Impaired eyesightBy HSC Staff Writer • Published: December 26th, 2006
Category: Health in a Heartbeat
The ability to see clearly is an important part of being healthy, but millions of Americans who have poor vision go without help. A recent study published in the Journal of the American Medical Association reveals that a substantial number of them have such poor eyesight they can’t pass a drivers test. According to the National Institutes of Health, the study confirms that uncorrected visual impairment is a major public health problem.
From 1999 to 2002, more than thirteen-thousand people had their eyesight tested as part of a national health survey. The researchers then estimated that about fourteen-million people over the age of twelve are visually impaired, while eleven million of these could achieve at least twenty/forty vision with corrective lenses– but do not have them. One reason is poor access to health care and lack of financial resources to cover the cost of glasses or contact lenses. Blacks, Hispanics, the poor and those without health insurance experience the greatest burden of uncorrected vision.

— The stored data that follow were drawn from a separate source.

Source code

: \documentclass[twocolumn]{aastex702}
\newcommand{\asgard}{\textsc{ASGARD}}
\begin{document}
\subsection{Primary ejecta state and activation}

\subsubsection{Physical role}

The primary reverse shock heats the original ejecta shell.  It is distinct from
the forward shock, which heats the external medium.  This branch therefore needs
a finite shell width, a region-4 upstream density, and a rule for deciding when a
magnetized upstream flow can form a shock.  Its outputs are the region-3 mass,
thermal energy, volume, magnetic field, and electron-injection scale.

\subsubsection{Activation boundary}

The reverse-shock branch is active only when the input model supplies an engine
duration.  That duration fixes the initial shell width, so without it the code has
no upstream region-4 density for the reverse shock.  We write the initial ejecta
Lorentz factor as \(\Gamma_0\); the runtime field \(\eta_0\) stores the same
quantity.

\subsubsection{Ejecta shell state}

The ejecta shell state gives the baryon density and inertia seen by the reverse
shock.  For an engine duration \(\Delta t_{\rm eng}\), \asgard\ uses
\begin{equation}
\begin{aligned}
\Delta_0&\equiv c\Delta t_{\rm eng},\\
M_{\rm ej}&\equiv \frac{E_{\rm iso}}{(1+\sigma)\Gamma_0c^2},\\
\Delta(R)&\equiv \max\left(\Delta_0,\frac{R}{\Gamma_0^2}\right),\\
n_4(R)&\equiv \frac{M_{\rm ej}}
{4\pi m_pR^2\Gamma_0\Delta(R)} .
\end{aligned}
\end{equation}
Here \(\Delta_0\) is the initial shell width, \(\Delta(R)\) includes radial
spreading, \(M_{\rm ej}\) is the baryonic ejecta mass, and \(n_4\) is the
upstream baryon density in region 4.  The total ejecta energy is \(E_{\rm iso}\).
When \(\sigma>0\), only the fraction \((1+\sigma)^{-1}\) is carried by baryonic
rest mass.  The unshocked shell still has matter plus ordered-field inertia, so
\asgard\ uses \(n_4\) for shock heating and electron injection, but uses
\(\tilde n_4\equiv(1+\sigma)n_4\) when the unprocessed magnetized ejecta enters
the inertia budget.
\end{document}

Even more pronounced vision-related disparities exist in the developing world, home to ninety percent of the globe’s visually impaired.
The good news is the study findings will help U-S policy makers address health-care issues pertaining to vision. And the research also calls attention to the fact that most Americans who have poor eyesight could achieve better vision with the right lenses. Experts say the importance of good eyesight shouldn’t be overlooked; after all, it affects quality of life and safety.